Celeste Langan (Berkeley)
Celeste Langan, Associate Professor in the UC Berkeley Department of English, is the author of Romantic Vagrancy: Wordsworth and the Simulation of Freedom, a study of why and how Rousseau and Wordsworth represent political freedom as freedom of movement. More recently, she has helped to develop the subfield of Romantic Media Studies, with essays like “Understanding Media in 1805,” “The Medium of Romantic Poetry” (co-authored with Maureen McLane), and “Pathologies of Communication from Coleridge to Schreber.” Her current book manuscript, Post-Napoleonism: Literature and the Afterlife of Sovereignty, traces the migration of the political concept of sovereignty into the domain of the literature. Drawing on the Freudian concept of “afterwardsness” or the après coup, the book illuminates ways in which the newspaper report of an event is foundational to a new idea of literature as mediated utterance.

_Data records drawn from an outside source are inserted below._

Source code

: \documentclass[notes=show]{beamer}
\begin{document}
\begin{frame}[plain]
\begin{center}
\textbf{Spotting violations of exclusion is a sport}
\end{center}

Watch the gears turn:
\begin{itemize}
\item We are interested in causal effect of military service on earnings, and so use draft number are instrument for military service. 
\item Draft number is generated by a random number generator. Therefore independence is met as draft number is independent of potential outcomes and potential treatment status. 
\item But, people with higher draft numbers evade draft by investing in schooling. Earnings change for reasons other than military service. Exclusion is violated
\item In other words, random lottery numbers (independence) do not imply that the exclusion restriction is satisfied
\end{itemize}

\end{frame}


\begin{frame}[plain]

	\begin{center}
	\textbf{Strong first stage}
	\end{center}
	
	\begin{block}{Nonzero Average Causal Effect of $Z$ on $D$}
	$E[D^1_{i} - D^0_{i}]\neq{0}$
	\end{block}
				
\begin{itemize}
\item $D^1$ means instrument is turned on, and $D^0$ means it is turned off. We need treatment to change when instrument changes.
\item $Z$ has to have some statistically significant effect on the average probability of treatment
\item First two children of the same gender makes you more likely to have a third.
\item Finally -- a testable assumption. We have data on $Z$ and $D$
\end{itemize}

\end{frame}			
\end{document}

This plenary is made possible by the W.H. OLIVER HUMANITIES RESEARCH ACADEMY, Massey University.
Gillian Russell (Melbourne)
Gillian Russell holds an Honours degree in English and Irish Literature from the Queen’s University Belfast (1981) and a PhD from the University of Cambridge (1987). She held a position at the Universität Salzburg, Austria, before moving to the Australian National University, Canberra, where she taught from 1990 to 2014, latterly as Professor of English. In 2014 she was appointed to the Gerry Higgins Chair in Irish Studies at the University of Melbourne. She has published widely on Irish and British literature and culture of the eighteenth and nineteenth centuries, focussing on theatre, war, sociability, and gender. In 2010 she was elected Fellow of the Australian Academy of the Humanities and between 2010-2014 held an Australian Research Council Professorial Fellowship for a project on the history of printed ephemera, sociability and public culture in Britain, Ireland and Australia (1700-1850). Recent publications include Tracing War in British Enlightenment and Romantic Culture (2015), (co.ed. with Neil Ramsey). Her current research is a collaborative project with Clara Tuite on ‘Regency Romanticism: Ireland, Britain and Australia,1788-1840’, funded by the Australian Research Council, 2016-18.
This plenary is made possible by the Faculty of Humanities and Social Sciences, Victoria University of Wellington.
Alan Bewell (Toronto)
Ina Ferris (Ottawa)
Peter Otto (Melbourne)
Judith Pascoe (Iowa)
Nicholas Roe (St Andrews)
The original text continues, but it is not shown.